昨日はまだ50才にならんかという後輩と、その会で隣合わせになったので酒を勧めたところ「すみません今日は飲めないのです」と言う。「どこか悪いのかい?」と問うと、「旅客機のパイロットで、明日早朝九州に飛ぶのに12時間を切ったので、駄目なんです」と彼は断る。「まあ。ちよっとならいいじゃない、どうせわかんないだろう」などといたって無責任な私に 「いや搭乗前には検査もありますし」 と言葉柔らかなれど毅然とした答えが返ってきた。なるほど大勢の命を預かるとはこういう事かと我が不明を恥じつつ、彼のプロフエショナリズムを秘かに頼もしく思ったのだった。
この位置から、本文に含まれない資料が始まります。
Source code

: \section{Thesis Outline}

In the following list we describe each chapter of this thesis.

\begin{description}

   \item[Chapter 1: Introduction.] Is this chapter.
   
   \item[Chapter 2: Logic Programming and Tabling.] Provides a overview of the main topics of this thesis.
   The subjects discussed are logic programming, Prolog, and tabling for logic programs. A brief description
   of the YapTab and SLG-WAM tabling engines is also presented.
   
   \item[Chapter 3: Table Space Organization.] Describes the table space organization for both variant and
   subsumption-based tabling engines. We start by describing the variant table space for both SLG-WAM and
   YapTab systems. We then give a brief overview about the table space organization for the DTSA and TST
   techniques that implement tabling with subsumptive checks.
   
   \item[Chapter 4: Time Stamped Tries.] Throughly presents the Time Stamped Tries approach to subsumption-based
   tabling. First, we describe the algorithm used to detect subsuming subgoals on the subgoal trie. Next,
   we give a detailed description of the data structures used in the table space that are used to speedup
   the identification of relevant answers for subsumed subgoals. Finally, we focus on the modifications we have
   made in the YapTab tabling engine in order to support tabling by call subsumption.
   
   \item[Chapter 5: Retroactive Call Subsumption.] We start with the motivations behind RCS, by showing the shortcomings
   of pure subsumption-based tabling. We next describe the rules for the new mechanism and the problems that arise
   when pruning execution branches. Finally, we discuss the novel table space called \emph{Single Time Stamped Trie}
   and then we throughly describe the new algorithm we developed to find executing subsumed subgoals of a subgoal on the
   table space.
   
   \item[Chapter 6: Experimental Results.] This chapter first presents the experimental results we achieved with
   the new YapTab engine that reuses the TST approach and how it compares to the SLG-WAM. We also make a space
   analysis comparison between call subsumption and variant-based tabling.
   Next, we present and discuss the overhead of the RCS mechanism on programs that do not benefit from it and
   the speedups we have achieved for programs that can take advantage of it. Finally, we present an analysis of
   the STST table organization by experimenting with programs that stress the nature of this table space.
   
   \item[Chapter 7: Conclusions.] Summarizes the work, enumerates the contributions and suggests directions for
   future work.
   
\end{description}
そういえばその昔、アリタリアのスッチーをしていた同級生は南周りのイタリア線に乗務したそうで、「アリタリアじゃあ、食事の時にコクピットにワインを持ってきてというパイロットもよくいたわよ。」と言っていた。当時はさすがイタリアのエアラインだと感心したが、今ではそんな事は到底できないのではないだろうか。


船の世界でも、1989年にアラスカで”エクソンバルデッツ”号が船長の飲酒と操船ミスで事故を起してから、飲酒の制限が格段に厳しくなった。昔のカーゴボート(在来の定期貨物船)時代は、「港・港にオンナあり」で国内の最終港を出港した翌日は入出港や荷役作業の他、飲み疲れ遊び疲れで船内全体がひっそりとしていたものだが、今の外国人船員が乗る専用船ではそんなマドロス的ロマンも遠い世界の出来事となってしまった。


昨日は学生の現役主将や主務(マネジャー)も挨拶に来ていたが、今では学食でも合宿所でも成人に満たないものは禁酒だそうで、大学生になれば大人扱いされた我々の時代と違う事に驚いた。もっとも当時、大学に推薦入学した後にわざわざ高校の制服を着て、大学と高校両方がある神奈川県日吉の街で飲んでは高歌放吟、たばこを吹かし、巡回中の生活指導の高校教師と目が会うたび「オレ大学生だけど、なんか文句あるの?」と身分証明書を提示する遊びをしていた輩もいたから、お世辞にも皆が「大人」と言えるほど成熟していたとは言えないのだが・・・。